The combined Titans and Teen Titans are out to stop him, terrified of how their reality might change if Deathstroke succeeds. 

Not all the young heroes are gung-ho about taking on the world's greatest assassin now he has super speed. 
I can't say I entirely disagree with Beast Boy; bringing in more power, more people with experience of time-bending, might be the best course of action. But his colleagues reckon there's no time to lose, no pun intended. They're about to fly to the original Titans' Hatton Corners base, where Wally West I, Kid Flash turned Flash, has news of his battle with Deathstroke. Damian, blaming Wally West II for Deathstroke getting super-speed, takes a decision. 
(This isn't the massive dick move, oh no, this is more regular Robin...)

Another hero also misses the flight. 
Soon Wally II and Jackson Hyde are making their way across country, getting an unexpected lift from Deathstroke's right-hand man, the very definition of the friend out to save you from yourself. 
The combined powers of Starfire, Raven, Flash and Deathstroke's other son, Jericho, get a sub-team of Titans back to the past, where there's immediately a potentially reality-wrecking encounter. 
And then, Damian's moment of madness. 
He's just killed a hero because he believes it'll save the day. He gambles young Wally I will be back to life soon, but seriously? He's surrounded by peers, and older heroes, and rather than a quick conflab, murders the first Kid Flash on a hunch? 

When Damian dumped Wally II earlier I wondered why the rest of the heroes didn't immediately lock this decidedly non-team player in the nearest Batcave. This, though, this is the point at which Raven should banish him to a nether dimension, Donna Troy lock him behind Doom's Doorway or Tempest dump him in a sub-sea trench. Instead, all we get is Nightwing restraining Damian for a while. 

By the end of the story, Damian's back to his regular ways, and I'm amazed the elder Titans team don't do something to put this loose cannon in his place. Before that there's plenty more in the way of time travel trouble and cracking characterisation - young Wally, in particular, impresses with his thoughtfulness. I won't give chapter and verse, leaving you to find out for yourself what happens in this double-sized issue tying up the Titans/New Teen Titans/ Deathstroke crossover. 

I will say that three characters - one from each series - reach turning points. And this I like, because that's what I want from an extra-length finale; that's what DC would often give us in the New Teen Titans' Eighties heyday. 

In terms of DC Rebirth rewriting of history - outside of Deathstroke's plot - we see Grant Wilson's path to HIVE villainy in a more 21st-century context. It puts the troubled teen's time as the Ravager in a more sympathetic light. 
My favourite member this issue is Aqualad-to-be Jackson Hyde - he's not yet taken the name - who manages some good incredulity-based gags while taking the situation with due seriousness. 
Deathstroke writer Priest scripts this issue after plotting with Dan Abnett and Ben Percy, who handle two short codas outlining the consequences of The Lazarus Contract. All three writers seem to be having fun, and looking forward to taking the new plotlines further in their regular series. 

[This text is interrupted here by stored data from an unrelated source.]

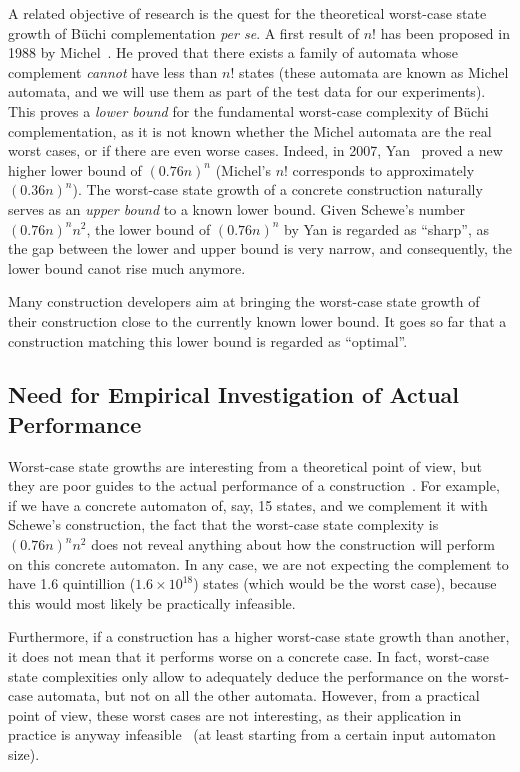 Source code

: A related objective of research is the quest for the theoretical worst-case state growth of Büchi complementation \textit{per se}. A first result of $n!$ has been proposed in 1988 by Michel~\cite{michel1988}. He proved that there exists a family of automata whose complement \textit{cannot} have less than $n!$ states (these automata are known as Michel automata, and we will use them as part of the test data for our experiments). This proves a \textit{lower bound} for the fundamental worst-case complexity of Büchi complementation, as it is not known whether the Michel automata are the real worst cases, or if there are even worse cases. Indeed, in 2007, Yan~\cite{DBLP:journals/corr/abs-0802-1226} proved a new higher lower bound of $(0.76n)^n$ (Michel's $n!$ corresponds to approximately $(0.36n)^n$). The worst-case state growth of a concrete construction naturally serves as an \textit{upper bound} to a known lower bound. Given Schewe's number $(0.76n)^n n^2$, the lower bound of $(0.76n)^n$ by Yan is regarded as ``sharp'', as the gap between the lower and upper bound is very narrow, and consequently, the lower bound canot rise much anymore.

Many construction developers aim at bringing the worst-case state growth of their construction close to the currently known lower bound. It goes so far that a construction matching this lower bound is regarded as ``optimal''. 


\subsection{Need for Empirical Investigation of Actual Performance}
Worst-case state growths are interesting from a theoretical point of view, but they are poor guides to the actual performance of a construction~\cite{2011_tsai}. For example, if we have a concrete automaton of, say, 15 states, and we complement it with Schewe's construction, the fact that the worst-case state complexity is $(0.76n)^n n^2$ does not reveal anything about how the construction will perform on this concrete automaton. In any case, we are not expecting the complement to have 1.6 quintillion ($1.6 \times 10^{18}$) states (which would be the worst case), because this would most likely be practically infeasible.

Furthermore, if a construction has a higher worst-case state growth than another, it does not mean that it performs worse on a concrete case. In fact, worst-case state complexities only allow to adequately deduce the performance on the worst-case automata, but not on all the other automata. However, from a practical point of view, these worst cases are not interesting, as their application in practice is anyway infeasible~\cite{1995_tasiran} (at least starting from a certain input automaton size).

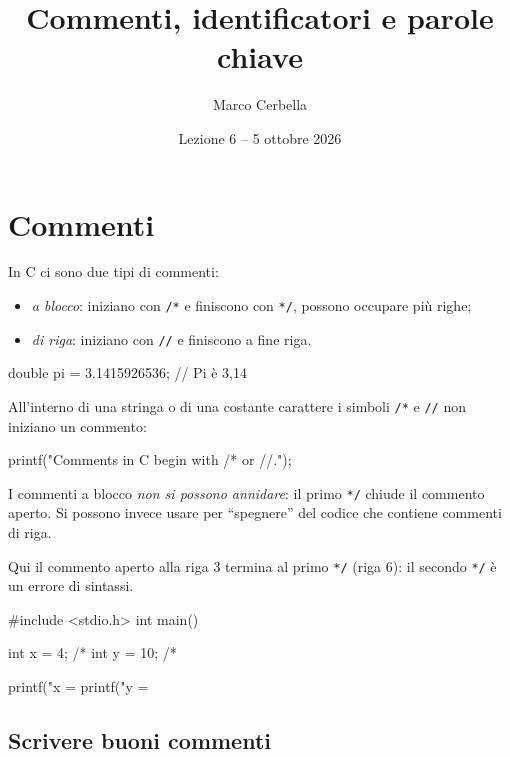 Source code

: \documentclass[11pt,a4paper]{article}
\title{Commenti, identificatori e parole chiave}
\author{Marco Cerbella}
\date{Lezione 6 -- 5 ottobre 2026}
\begin{document}
\maketitle

\section{Commenti}

In C ci sono due tipi di commenti:
\begin{itemize}
    \item \emph{a blocco}: iniziano con \lstinline|/*| e finiscono con \lstinline|*/|, possono
          occupare più righe;
    \item \emph{di riga}: iniziano con \lstinline|//| e finiscono a fine riga.
\end{itemize}

\begin{codice}
double pi = 3.1415926536;   // Pi è 3,14
\end{codice}

All'interno di una stringa o di una costante carattere i simboli \lstinline|/*| e
\lstinline|//| non iniziano un commento:
\begin{codice}
printf("Comments in C begin with /* or //.\n");
\end{codice}

\begin{osservazione}
I commenti a blocco \emph{non si possono annidare}: il primo \lstinline|*/|
chiude il commento aperto. Si possono invece usare per ``spegnere'' del codice
che contiene commenti di riga.
\end{osservazione}

\begin{esempio}
Qui il commento aperto alla riga 3 termina al primo \lstinline|*/| (riga 6): il
secondo \lstinline|*/| è un errore di sintassi.
\begin{codice}
#include <stdio.h>
int main() {
    int x = 4; /*
    int y = 10; /*

    printf("x = %
    printf("y = %
}
\end{codice}
\end{esempio}

\subsection{Scrivere buoni commenti}
\end{document}
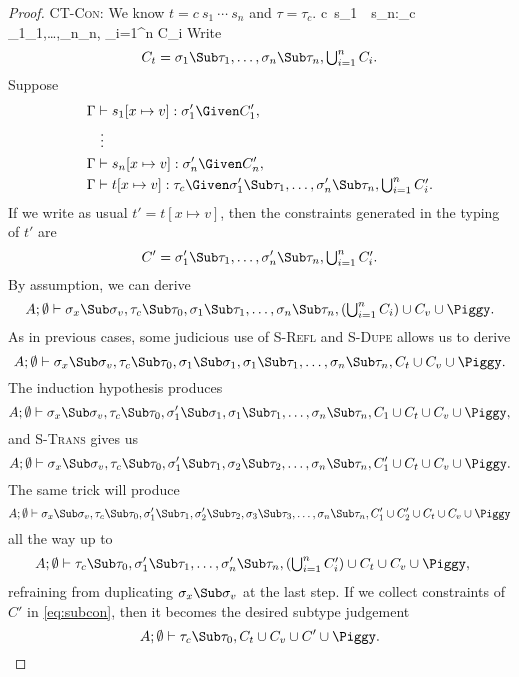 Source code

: \documentclass{amsart}
\theoremstyle{definition}
\begin{document}
\begin{proof}
\Case\textsc{CT-Con}: We know $t=c~s_1~\cdots~s_n$
and $\tau=\tau_c$.
%
{\Gamma\vdash c~s_1~\cdots~s_n:\tau_c\Given
\sigma_1\Sub\tau_1,\ldots,\sigma_n\Sub\tau_n,
{\textstyle\bigcup_{i=1}^n C_i}
}
%
Write
\[
C_t=\sigma_1\Sub\tau_1,\ldots,\sigma_n\Sub\tau_n,
{\textstyle\bigcup_{i=1}^n C_i}.
\]
Suppose
\begin{align*}
\Gamma&\vdash s_1[x\mapsto v]:\sigma_1'\Given C_1',\\
&~\vdots\\
\Gamma&\vdash s_n[x\mapsto v]:\sigma_n'\Given C_n',\\
\Gamma&\vdash t[x\mapsto v]:\tau_c\Given
\sigma_1'\Sub\tau_1,\ldots,\sigma_n'\Sub\tau_n,
{\textstyle\bigcup_{i=1}^n C_i'}.
\end{align*}
If we write as usual $t'=t[x\mapsto v]$, then the constraints
generated in the typing of $t'$ are
\[
C'=\sigma_1'\Sub\tau_1,\ldots,\sigma_n'\Sub\tau_n,
{\textstyle\bigcup_{i=1}^n C_i'}.
\]
By assumption, we can derive
\[
A;\emptyset\vdash \sigma_x\Sub\sigma_v,\tau_c\Sub\tau_0,
\sigma_1\Sub\tau_1,\ldots,\sigma_n\Sub\tau_n,
({\textstyle\bigcup_{i=1}^n C_i})
\cup C_v\cup\Piggy.
\]
As in previous cases, some judicious use of \textsc{S-Refl} and
\textsc{S-Dupe} allows us to derive
\[
A;\emptyset\vdash \sigma_x\Sub\sigma_v,\tau_c\Sub\tau_0,
\sigma_1\Sub\sigma_1,
\sigma_1\Sub\tau_1,\ldots,\sigma_n\Sub\tau_n,
C_t\cup C_v\cup\Piggy.
\]
The induction hypothesis produces
\[
A;\emptyset\vdash \sigma_x\Sub\sigma_v,\tau_c\Sub\tau_0,
\sigma_1'\Sub\sigma_1,
\sigma_1\Sub\tau_1,\ldots,\sigma_n\Sub\tau_n,
C_1\cup C_t\cup C_v\cup\Piggy,
\]
and \textsc{S-Trans} gives us
\[
A;\emptyset\vdash \sigma_x\Sub\sigma_v,\tau_c\Sub\tau_0,
\sigma_1'\Sub\tau_1,
\sigma_2\Sub\tau_2,\ldots,\sigma_n\Sub\tau_n,
C_1'\cup
C_t\cup C_v\cup
\Piggy.
\]
The same trick will produce
\[
A;\emptyset\vdash \sigma_x\Sub\sigma_v,\tau_c\Sub\tau_0,
\sigma_1'\Sub\tau_1,
\sigma_2'\Sub\tau_2,
\sigma_3\Sub\tau_3,
\ldots,\sigma_n\Sub\tau_n,
C_1'\cup C_2'\cup
C_t\cup C_v\cup\Piggy
\]
all the way up to
\begin{align}
A;\emptyset&\vdash \tau_c\Sub\tau_0,
\sigma_1'\Sub\tau_1,\ldots,\sigma_n'\Sub\tau_n,
({\textstyle\bigcup_{i=1}^nC_i'})\cup
C_t\cup C_v\cup\Piggy,
\label{eq:subcon}
\end{align}
refraining from duplicating $\sigma_x\Sub\sigma_v$ at the last
step. If we collect constraints of $C'$ in \eqref{eq:subcon},
then it becomes the desired subtype judgement
\[
A;\emptyset\vdash \tau_c\Sub\tau_0,
C_t\cup C_v\cup C'\cup\Piggy.
\]
\end{proof}
\end{document}
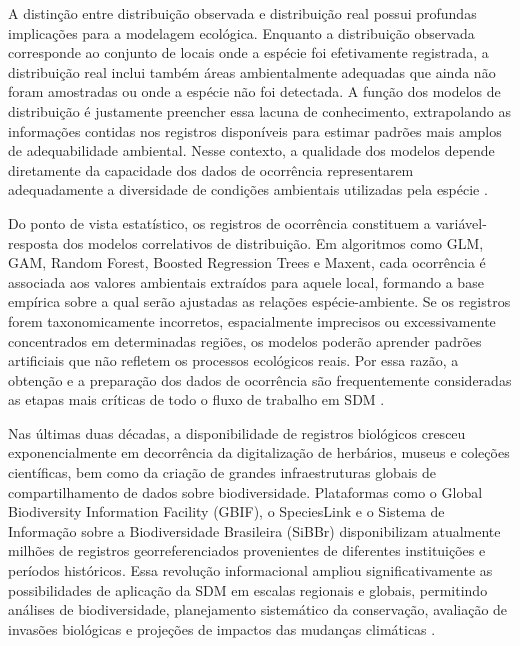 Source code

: A distinção entre distribuição observada e distribuição real possui profundas implicações para a modelagem ecológica. Enquanto a distribuição observada corresponde ao conjunto de locais onde a espécie foi efetivamente registrada, a distribuição real inclui também áreas ambientalmente adequadas que ainda não foram amostradas ou onde a espécie não foi detectada. A função dos modelos de distribuição é justamente preencher essa lacuna de conhecimento, extrapolando as informações contidas nos registros disponíveis para estimar padrões mais amplos de adequabilidade ambiental. Nesse contexto, a qualidade dos modelos depende diretamente da capacidade dos dados de ocorrência representarem adequadamente a diversidade de condições ambientais utilizadas pela espécie \parencite{araujo2007ensemble,thuiller2019uncertainty}.

Do ponto de vista estatístico, os registros de ocorrência constituem a variável-resposta dos modelos correlativos de distribuição. Em algoritmos como GLM, GAM, Random Forest, Boosted Regression Trees e Maxent, cada ocorrência é associada aos valores ambientais extraídos para aquele local, formando a base empírica sobre a qual serão ajustadas as relações espécie-ambiente. Se os registros forem taxonomicamente incorretos, espacialmente imprecisos ou excessivamente concentrados em determinadas regiões, os modelos poderão aprender padrões artificiais que não refletem os processos ecológicos reais. Por essa razão, a obtenção e a preparação dos dados de ocorrência são frequentemente consideradas as etapas mais críticas de todo o fluxo de trabalho em SDM \parencite{elith2009species,franklin2010mapping}.

Nas últimas duas décadas, a disponibilidade de registros biológicos cresceu exponencialmente em decorrência da digitalização de herbários, museus e coleções científicas, bem como da criação de grandes infraestruturas globais de compartilhamento de dados sobre biodiversidade. Plataformas como o Global Biodiversity Information Facility (GBIF), o SpeciesLink e o Sistema de Informação sobre a Biodiversidade Brasileira (SiBBr) disponibilizam atualmente milhões de registros georreferenciados provenientes de diferentes instituições e períodos históricos. Essa revolução informacional ampliou significativamente as possibilidades de aplicação da SDM em escalas regionais e globais, permitindo análises de biodiversidade, planejamento sistemático da conservação, avaliação de invasões biológicas e projeções de impactos das mudanças climáticas \parencite{peterson2011ecological,guisan2017habitat}.


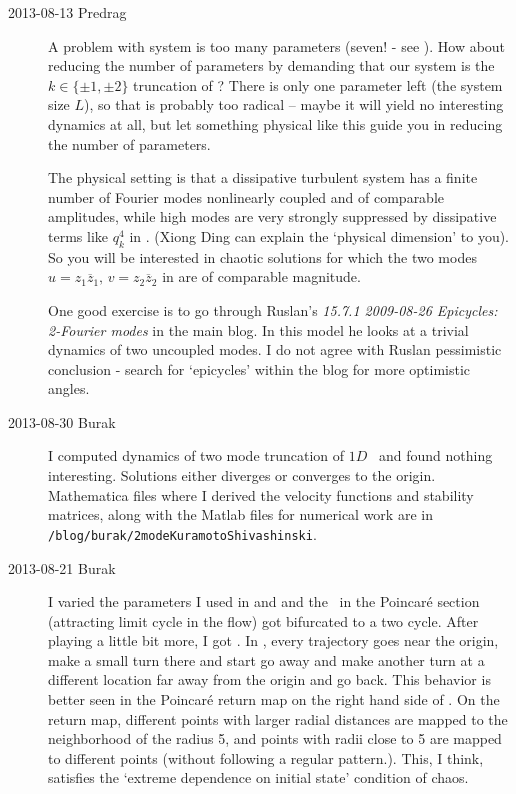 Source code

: \begin{description}

\item[2013-08-13 Predrag]
A problem with {\twoMode} system is too many parameters (seven! - see
). How about reducing the number of parameters by
demanding that our {\twoMode} system is the $k \in \{\pm 1,\pm 2\}$
truncation of \KS? There is only one parameter left (the system size
$L$), so that is probably too radical -- maybe it will
yield no interesting dynamics at all,
but let something physical like this guide you in reducing the number of
parameters.

The physical setting is that a dissipative turbulent system has a finite
number of Fourier modes nonlinearly coupled and of comparable amplitudes,
while high modes are very strongly suppressed by dissipative terms like
$q_k^4$ in . (Xiong Ding can explain the `physical
dimension' to you). So you will be interested in chaotic solutions for
which the two modes $u = {z}_1 \overline{z}_1,\, v = {z}_2
\overline{z}_2$ in  are of comparable magnitude.

One good exercise is to go through Ruslan's {\em 15.7.1 2009-08-26
Epicycles: 2-Fourier modes} in the  {main blog}.
In this model he looks at a trivial dynamics of two uncoupled modes. I do
not agree with Ruslan pessimistic conclusion - search for `epicycles'
within the blog for more optimistic angles.

\item[2013-08-30 Burak]
I computed dynamics of two mode truncation of $1D$ \KSe\ and found
nothing interesting. Solutions either diverges or converges to the
origin. Mathematica files where I derived the velocity functions and
stability matrices, along with the Matlab files for numerical work
are in
\\
\texttt{/blog/burak/2modeKuramotoShivashinski}.


\item[2013-08-21 Burak] I varied the parameters I used in  and  and
the \fixedpnt\ in the Poincar\'e section (attracting limit cycle in the flow) got bifurcated to a two cycle. After playing a little bit more, I got . In , every trajectory goes near the origin, make a small turn there and start go away and make another turn at a different location far away from the origin and go back. This behavior is better seen in the Poincar\'e return map on the right hand side of . On the return map, different points with larger radial distances are mapped to the neighborhood of the radius 5, and points with radii close to 5 are mapped to different points (without following a regular pattern.). This, I think, satisfies the `extreme dependence on initial state' condition of chaos.


\end{description}
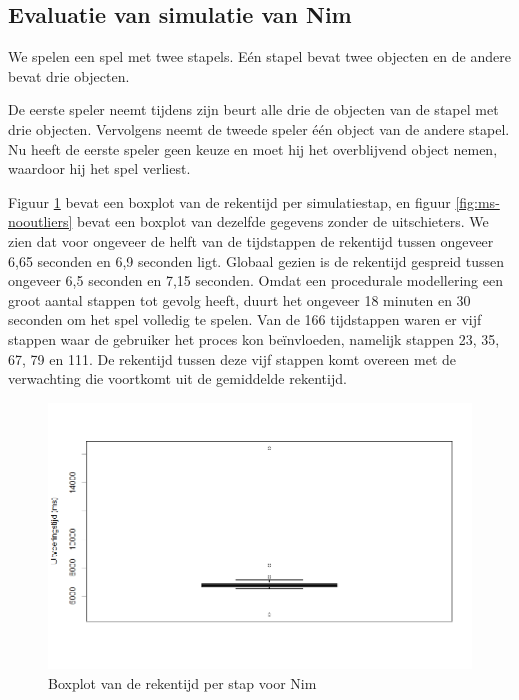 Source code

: \subsection{Evaluatie van simulatie van Nim}

We spelen een spel met twee stapels. E\'en stapel bevat twee objecten en de andere bevat drie objecten.

De eerste speler neemt tijdens zijn beurt alle drie de objecten van de stapel met drie objecten. Vervolgens neemt de tweede speler \'e\'en object van de andere stapel. Nu heeft de eerste speler geen keuze en moet hij het overblijvend object nemen, waardoor hij het spel verliest.

Figuur \ref{fig:ms} bevat een boxplot van de rekentijd per simulatiestap, en figuur \ref{fig:ms-nooutliers} bevat een boxplot van dezelfde gegevens zonder de uitschieters. We zien dat voor ongeveer de helft van de tijdstappen de rekentijd tussen ongeveer 6,65 seconden en 6,9 seconden ligt. Globaal gezien is de rekentijd gespreid tussen ongeveer 6,5 seconden en 7,15 seconden. Omdat een procedurale modellering een groot aantal stappen tot gevolg heeft, duurt het ongeveer 18 minuten en 30 seconden om het spel volledig te spelen. Van de 166 tijdstappen waren er vijf stappen waar de gebruiker het proces kon be\"invloeden, namelijk stappen 23, 35, 67, 79 en 111. De rekentijd tussen deze vijf stappen komt overeen met de verwachting die voortkomt uit de gemiddelde rekentijd.

\begin{figure}
	\includegraphics[width=1.05\textwidth]{chap-evaluatie/boxplot.png}
	\caption{Boxplot van de rekentijd per stap voor Nim}
	\label{fig:ms}
\end{figure}


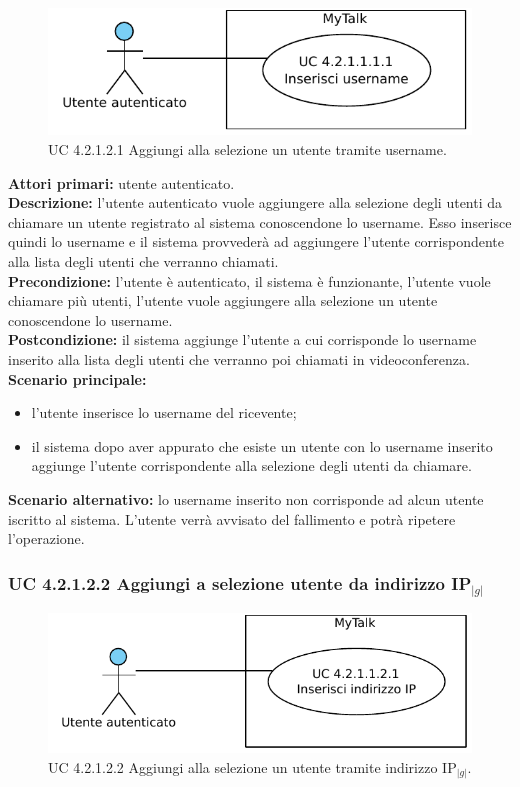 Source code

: \begin{figure}[htbp]
\centering
\includegraphics[scale=0.7]{./casi_uso/UC4-2-1-2-1.pdf}
\caption{UC 4.2.1.2.1 Aggiungi alla selezione un  utente tramite username.}
\end{figure}

\noindent
\textbf{Attori primari:} utente autenticato.\\
\textbf{Descrizione:} l'utente autenticato vuole aggiungere alla selezione degli utenti da chiamare un utente registrato al sistema conoscendone lo username. Esso inserisce quindi lo username e il sistema provvederà ad aggiungere l'utente corrispondente alla lista degli utenti che verranno chiamati.\\
\textbf{Precondizione:} l'utente è autenticato, il sistema è funzionante, l'utente vuole chiamare più utenti, l'utente vuole aggiungere alla selezione un utente conoscendone lo username.\\
\textbf{Postcondizione:} il sistema aggiunge l'utente a cui corrisponde lo username inserito alla lista degli utenti che verranno poi chiamati in videoconferenza.\\
\textbf{Scenario principale:}
\begin{itemize}
\item l'utente inserisce lo username del ricevente;
\item il sistema dopo aver appurato che esiste un utente con lo username inserito aggiunge l'utente corrispondente alla selezione degli utenti da chiamare.
\end{itemize}
\textbf{Scenario alternativo:} lo username inserito non corrisponde ad alcun utente iscritto al sistema. L'utente verrà avvisato del fallimento e potrà ripetere l'operazione.

\subsubsection{UC 4.2.1.2.2 Aggiungi a selezione utente da indirizzo IP$_{|g|}$}

\begin{figure}[htbp]
\centering
\includegraphics[scale=0.7]{./casi_uso/UC4-2-1-2-2.pdf}
\caption{UC 4.2.1.2.2 Aggiungi alla selezione un utente tramite indirizzo IP$_{|g|}$.}
\end{figure}

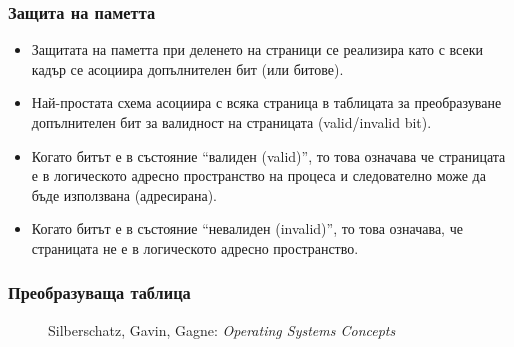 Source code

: \documentclass[ignorenonframetext, hyperref=unicode]{beamer}
\begin{document}
\begin{frame}
\frametitle{Защита на паметта}
\begin{itemize}
  \item Защитата на паметта при деленето на страници се реализира като с всеки
  кадър се асоциира допълнителен бит (или битове).
  \item Най-простата схема асоциира с всяка страница в таблицата за
  преобразуване допълнителен бит за валидност на страницата (valid/invalid bit).
  \item Когато битът е в състояние ``валиден (valid)'', то това означава че
  страницата е в логическото адресно пространство на процеса и следователно
  може да бъде използвана (адресирана).
  \item Когато битът е в състояние ``невалиден (invalid)'', то това означава,
  че страницата не е в логическото адресно пространство.
\end{itemize}
\end{frame}

\begin{frame}
\frametitle{Преобразуваща таблица}
\begin{figure}[h]
\center
{}
\caption{Silberschatz, Gavin, Gagne: {\em Operating Systems Concepts}}
\end{figure}
\end{frame}
\end{document}
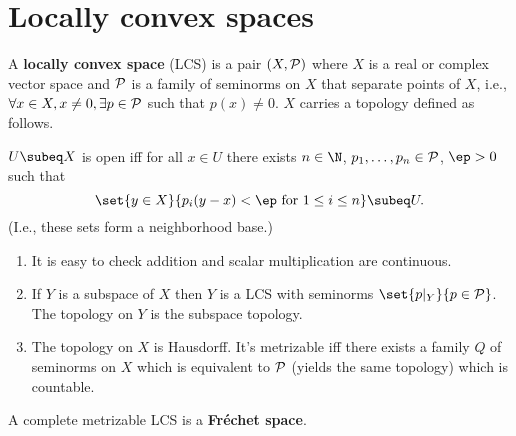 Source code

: \section{Locally convex spaces}
\begin{df}
A \textbf{locally convex space} (LCS) is a pair $(X,\cal P)$ where $X$ is a real or complex vector space and $\cal P$ is a family of seminorms on $X$ that separate points of $X$, i.e., $\forall x\in X,x\ne 0,\exists p\in \cal P$ such that $p(x)\ne 0$. $X$ carries a topology defined as follows.

$U\subeq X$ is open iff for all $x\in U$ there exists $n\in \N$, $p_1,\ldots, p_n\in \cal P$, $\ep>0$ such that
\[
\set{y\in X}{p_i(y-x)<\ep\text{ for }1\le i\le n}\subeq U.
\]
(I.e., these sets form a neighborhood base.)
\end{df}
\begin{rem}
\begin{enumerate}
\item
It is easy to check addition and scalar multiplication are continuous.
\item If $Y$ is a subspace of $X$ then $Y$ is a LCS with seminorms $\set{p|_Y}{p\in \cal P}$. The topology on $Y$ is the subspace topology. 
\item
The topology on $X$ is Hausdorff. It's metrizable iff there exists a family $Q$ of seminorms on $X$ which is equivalent to $\cal P$ (yields the same topology) which is countable. 
\end{enumerate}
\end{rem}
\begin{df}
A complete metrizable LCS is a \textbf{Fr\'echet space}.
\end{df}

Penciller Paul Pelletier shows once more what a great storyteller he is, skilled in panel-to-panel transitions, dynamic action and facial expressions. I hope we see him take on a regular DC series soon. Andrew Hennessy's bold inks and the colours of Adriano Lucas and letters of Willie Schubert complete the package. 

The two-page back-ups feature the talents of artists Brett Booth & Norm Rapmund, and Koi Pham and Wade Von Grawbadger, and while they've no room to go wild, it's good, professional work. 

The cover comes from illustrator Mike McKone and colourist Alex Sinclair and its fun, but would be so much better without all that speed lightning DC's wedded to these days. 

This Special - announced as an Annual, it beats me what fhe difference is - is an absorbing, exciting, good-looking read. Now, if only DC would follow it up with the Damian Gets Ssnt To Arkham Asylum Annual...

Comments

  1. Why the hell the team puts up with Damian's abuse needs to be addressed in story. If not, I don't see how readers like me can justify buying a book where an obviously failed leader mistreats his group worse than a villain would!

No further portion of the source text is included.